3. Be loyal to your company—it'll pay off

"'Loyalty pays off in the end' and 'Don’t change workplaces; try to stay at one place for your entire career' also 'Only change positions if it’s a vertical move. Don’t change positions if it’s a lateral move.' None of this is true any longer."

"A lot of people believed this at my last job. So much so that many stayed on for 20+ years. Earlier this year, this group became known as ‘highly tenured’ and was offered a voluntary retirement package. In many individual instances (such as mine) it wasn’t exactly ‘voluntary’. Maybe loyalty meant something at one time but definitely not anymore!"

"'Stick it out and put in your time' at a job you hate. The implication being, of course, that if you work hard for an employer and stay the course, you’ll be better for it. Those days are over.

company man, loyalty, jobs, working, employment Company loyalty doesn't pay like it used to. Giphy

Current reality: Millennials and Gen Z have gained a reputation for "job hopping," whereas previous generations were rewarded by staying with the same company long-term. But even in 2014, Forbes reported that “staying employed at the same company for over two years on average is going to make you earn less over your lifetime by about 50% or more.” Current wisdom says that job hopping will help you earn more.

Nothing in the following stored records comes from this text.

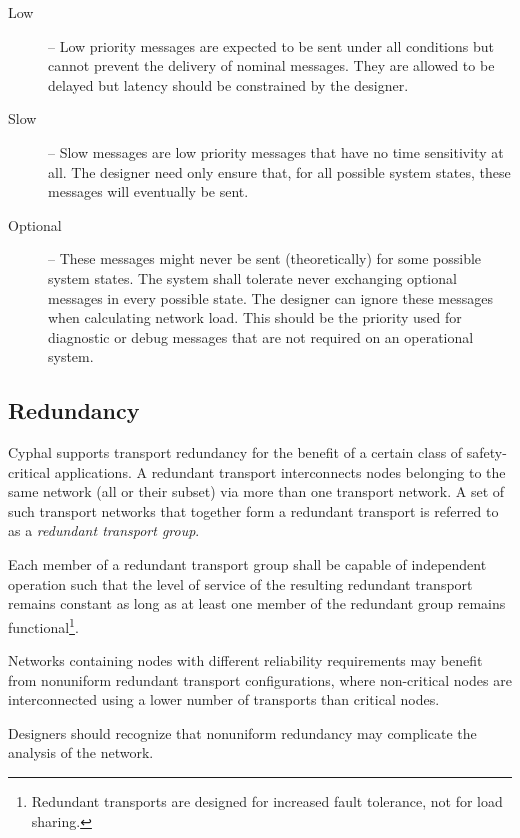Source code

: \begin{remark}[breakable]
\begin{description}
        \item[Low] -- Low priority messages are expected to be sent under all conditions but cannot
        prevent the delivery of nominal messages.
        They are allowed to be delayed but latency should be constrained by the designer.

        \item[Slow] -- Slow messages are low priority messages that have no time sensitivity at all.
        The designer need only ensure that, for all possible system states,
        these messages will eventually be sent.

        \item[Optional] -- These messages might never be sent (theoretically) for some possible system states.
        The system shall tolerate never exchanging optional messages in every possible state.
        The designer can ignore these messages when calculating network load.
        This should be the priority used for diagnostic or debug messages that are not required on an
        operational system.
    \end{description}
\end{remark}

\subsection{Redundancy}

Cyphal supports transport redundancy for the benefit of a certain class of safety-critical applications.
A redundant transport interconnects nodes belonging to the same network (all or their subset)
via more than one transport network.
A set of such transport networks that together form a redundant transport is referred to as a
\emph{redundant transport group}.

Each member of a redundant transport group shall be capable of independent operation
such that the level of service of the resulting redundant transport remains constant
as long as at least one member of the redundant group remains functional\footnote{%
    Redundant transports are designed for increased fault tolerance, not for load sharing.
}.

\begin{remark}
    Networks containing nodes with different reliability requirements may benefit from
    nonuniform redundant transport configurations, where non-critical nodes are interconnected
    using a lower number of transports than critical nodes.

    Designers should recognize that nonuniform redundancy may complicate the analysis of the network.
\end{remark}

4. You shouldn't be living with your parents after college

"I feel like the conventional wisdom about moving out on your own has changed since I was a kid. When I was growing up it was understood if you were still living at home past your early 20s/college graduation that meant you were failing at life. These days I know people in their 40s still living at home because they can't afford to move out in today's environment."

"Yup. I know a few people who have adult kids living with them because they can’t afford to live on their own after college. Rentals in my state are absolutely insane, and when you combine that with college loan repayments? Forget it."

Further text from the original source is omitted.